En copropriété, identifiez si le volet relève des parties communes (ex : commande centralisée, façade collective, coulisses encastrées). Si oui, le syndic traite et le coût sort du budget de copropriété après vote en assemblée générale.

Quand appeler un pro, quel professionnel et tarifs indicatifs

Appelez un professionnel si le problème implique le coffre, le moteur, des câbles électriques, ou si le tablier est fortement endommagé. Préférez un réparateur spécialisé volets roulants ou un menuisier-volet. Pour les interventions électriques, exigez un électricien habilité.

Qualifications à demander : immatriculation RCS, assurance responsabilité civile pro, garantie décennale si travaux lourds. RGE n'est pas requise pour une simple réparation, mais utile si la pose vise à une amélioration énergétique.

Durée typique d'intervention : diagnostic 15–45 minutes; petite réparation 30–90 minutes; remplacement moteur 1–3 heures selon accès et adaptation électrique.
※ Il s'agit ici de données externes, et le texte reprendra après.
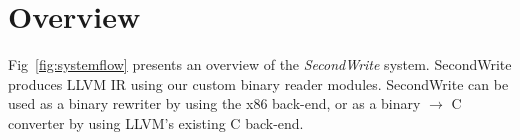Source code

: \section{Overview}
\label{sec:Overview}

Fig~\ref{fig:systemflow} presents an overview of the \emph{SecondWrite} system. SecondWrite produces LLVM IR using our custom binary reader modules. SecondWrite can be used as a binary rewriter by using the x86 back-end, or as a binary $\rightarrow$ C converter by using LLVM's existing C back-end.



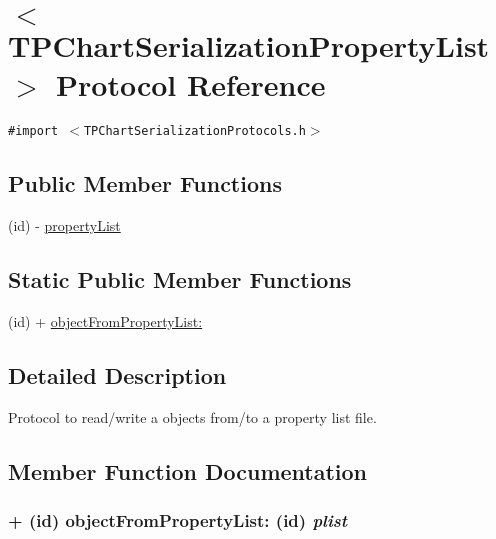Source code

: \hypertarget{protocol_t_p_chart_serialization_property_list-p}{
\section{$<$ TPChartSerializationPropertyList $>$ Protocol Reference}
\label{protocol_t_p_chart_serialization_property_list-p}
}
{\tt \#import $<$TPChartSerializationProtocols.h$>$}

\subsection*{Public Member Functions}
\begin{CompactItemize}
\item 
(id) - \hyperlink{protocol_t_p_chart_serialization_property_list-p_04773baf998426793bf2e587f4331927}{propertyList}
\end{CompactItemize}
\subsection*{Static Public Member Functions}
\begin{CompactItemize}
\item 
(id) + \hyperlink{protocol_t_p_chart_serialization_property_list-p_1c253fc328b5a9d3a5afacbb69cd20f5}{objectFromPropertyList:}
\end{CompactItemize}


\subsection{Detailed Description}
Protocol to read/write a objects from/to a property list file. 

\subsection{Member Function Documentation}
\hypertarget{protocol_t_p_chart_serialization_property_list-p_1c253fc328b5a9d3a5afacbb69cd20f5}{
\subsubsection[{objectFromPropertyList:}]{\setlength{\rightskip}{0pt plus 5cm}+ (id) objectFromPropertyList: (id) {\em plist}}}
\label{protocol_t_p_chart_serialization_property_list-p_1c253fc328b5a9d3a5afacbb69cd20f5}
Prix indicatifs France métropolitaine : déplacement 40–80 €; heure de main d'œuvre 40–90 €/h; petite pièce (ressort, sangle) 20–120 €; remplacement moteur complet 200–700 € posé selon couple et marque. Ces fourchettes varient selon région et urgence (soir/week‑end majoré).

Demandez toujours un devis écrit détaillant pièces, main d'œuvre, délai et garantie. Conservez la facture pour l'assurance ou un recours éventuel.

Prévention, entretien et erreurs à éviter

Entretien recommandé : nettoyage des coulisses 1 à 2 fois par an, lubrification légère des axes et vérification des fins de course une fois par an.

Contrôle moteur : testez la télécommande et l'arrêt d'urgence annuellement; remplacez piles et contrôlez gaines électriques visibles. Un moteur bien ventilé dure souvent 8–15 ans selon usage.

Évitez ces erreurs pratiques : ne forcez pas un tablier bloqué, n'acceptez pas un devis verbal sans facture, ne laissez pas un volet endommagé pendant l'hiver si l'eau peut le corroder, et ne faites pas intervenir un dépanneur sans assurance pro.

Si vous êtes propriétaire, documentez l'entretien régulier pour limiter les litiges sur la vétusté. Si vous êtes locataire, informez et attendez l'accord écrit avant toute réparation impliquant des pièces structurelles.

Conclusion

La règle clé : l'entretien courant et les petites réparations listées au décret locatif sont souvent à la charge du locataire; la vétusté, les pannes moteur et les dommages structurels relèvent du propriétaire ou de la copropriété. L'assurance et la preuve (photos, état des lieux, devis) déterminent fréquemment la prise en charge finale.